Information supplied —
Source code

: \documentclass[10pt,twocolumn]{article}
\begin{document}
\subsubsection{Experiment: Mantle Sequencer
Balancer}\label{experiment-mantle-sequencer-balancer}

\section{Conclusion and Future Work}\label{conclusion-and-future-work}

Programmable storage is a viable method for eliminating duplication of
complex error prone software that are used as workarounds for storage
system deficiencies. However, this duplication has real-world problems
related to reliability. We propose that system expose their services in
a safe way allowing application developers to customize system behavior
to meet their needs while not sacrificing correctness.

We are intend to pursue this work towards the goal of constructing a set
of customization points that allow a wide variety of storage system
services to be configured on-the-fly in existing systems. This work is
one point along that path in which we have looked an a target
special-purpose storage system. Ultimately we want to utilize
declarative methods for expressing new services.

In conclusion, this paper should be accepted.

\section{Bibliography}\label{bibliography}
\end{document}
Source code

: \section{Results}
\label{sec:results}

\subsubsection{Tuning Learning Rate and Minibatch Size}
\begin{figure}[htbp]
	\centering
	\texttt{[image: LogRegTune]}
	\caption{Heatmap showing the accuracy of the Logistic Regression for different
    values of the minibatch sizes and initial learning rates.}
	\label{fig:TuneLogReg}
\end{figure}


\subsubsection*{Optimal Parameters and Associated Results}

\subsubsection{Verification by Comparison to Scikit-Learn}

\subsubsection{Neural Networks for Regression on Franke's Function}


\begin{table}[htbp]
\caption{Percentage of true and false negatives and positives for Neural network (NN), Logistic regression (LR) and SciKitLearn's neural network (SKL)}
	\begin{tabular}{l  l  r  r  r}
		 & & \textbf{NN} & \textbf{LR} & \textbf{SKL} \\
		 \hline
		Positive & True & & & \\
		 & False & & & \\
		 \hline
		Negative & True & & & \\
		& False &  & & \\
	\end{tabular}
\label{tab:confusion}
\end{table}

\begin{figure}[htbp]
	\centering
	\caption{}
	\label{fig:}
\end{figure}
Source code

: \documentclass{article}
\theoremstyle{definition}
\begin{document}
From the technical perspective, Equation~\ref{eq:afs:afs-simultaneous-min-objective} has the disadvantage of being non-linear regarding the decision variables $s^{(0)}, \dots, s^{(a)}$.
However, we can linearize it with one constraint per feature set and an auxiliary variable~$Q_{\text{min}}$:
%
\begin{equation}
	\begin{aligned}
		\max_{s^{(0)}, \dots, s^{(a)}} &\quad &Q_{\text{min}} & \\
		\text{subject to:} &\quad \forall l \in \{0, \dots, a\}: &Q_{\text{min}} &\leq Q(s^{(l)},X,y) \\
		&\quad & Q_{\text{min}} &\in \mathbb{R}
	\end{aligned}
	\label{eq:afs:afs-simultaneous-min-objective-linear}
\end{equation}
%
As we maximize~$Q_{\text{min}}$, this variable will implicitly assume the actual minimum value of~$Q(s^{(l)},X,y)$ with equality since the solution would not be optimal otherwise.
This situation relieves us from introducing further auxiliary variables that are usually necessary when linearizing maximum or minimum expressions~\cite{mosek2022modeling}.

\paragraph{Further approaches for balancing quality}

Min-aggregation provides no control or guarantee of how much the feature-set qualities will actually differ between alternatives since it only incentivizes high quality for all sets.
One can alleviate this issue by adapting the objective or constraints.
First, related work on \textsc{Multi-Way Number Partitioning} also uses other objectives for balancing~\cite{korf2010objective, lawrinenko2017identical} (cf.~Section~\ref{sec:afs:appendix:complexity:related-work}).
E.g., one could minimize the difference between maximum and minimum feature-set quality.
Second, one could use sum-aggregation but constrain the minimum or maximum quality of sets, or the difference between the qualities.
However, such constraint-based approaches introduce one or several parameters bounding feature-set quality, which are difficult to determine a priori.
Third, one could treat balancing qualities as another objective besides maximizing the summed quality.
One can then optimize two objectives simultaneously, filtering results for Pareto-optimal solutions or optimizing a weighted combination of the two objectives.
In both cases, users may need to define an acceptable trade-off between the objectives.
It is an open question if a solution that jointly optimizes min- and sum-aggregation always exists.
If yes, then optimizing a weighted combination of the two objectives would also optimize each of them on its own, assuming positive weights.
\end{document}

Your goal — Your task is to retype the entries verbatim, starting with the line that holds "However, such constraint-based" and stopping after the line that holds "It is an open".

Exercise solution —
However, such constraint-based approaches introduce one or several parameters bounding feature-set quality, which are difficult to determine a priori.
Third, one could treat balancing qualities as another objective besides maximizing the summed quality.
One can then optimize two objectives simultaneously, filtering results for Pareto-optimal solutions or optimizing a weighted combination of the two objectives.
In both cases, users may need to define an acceptable trade-off between the objectives.
It is an open question if a solution that jointly optimizes min- and sum-aggregation always exists.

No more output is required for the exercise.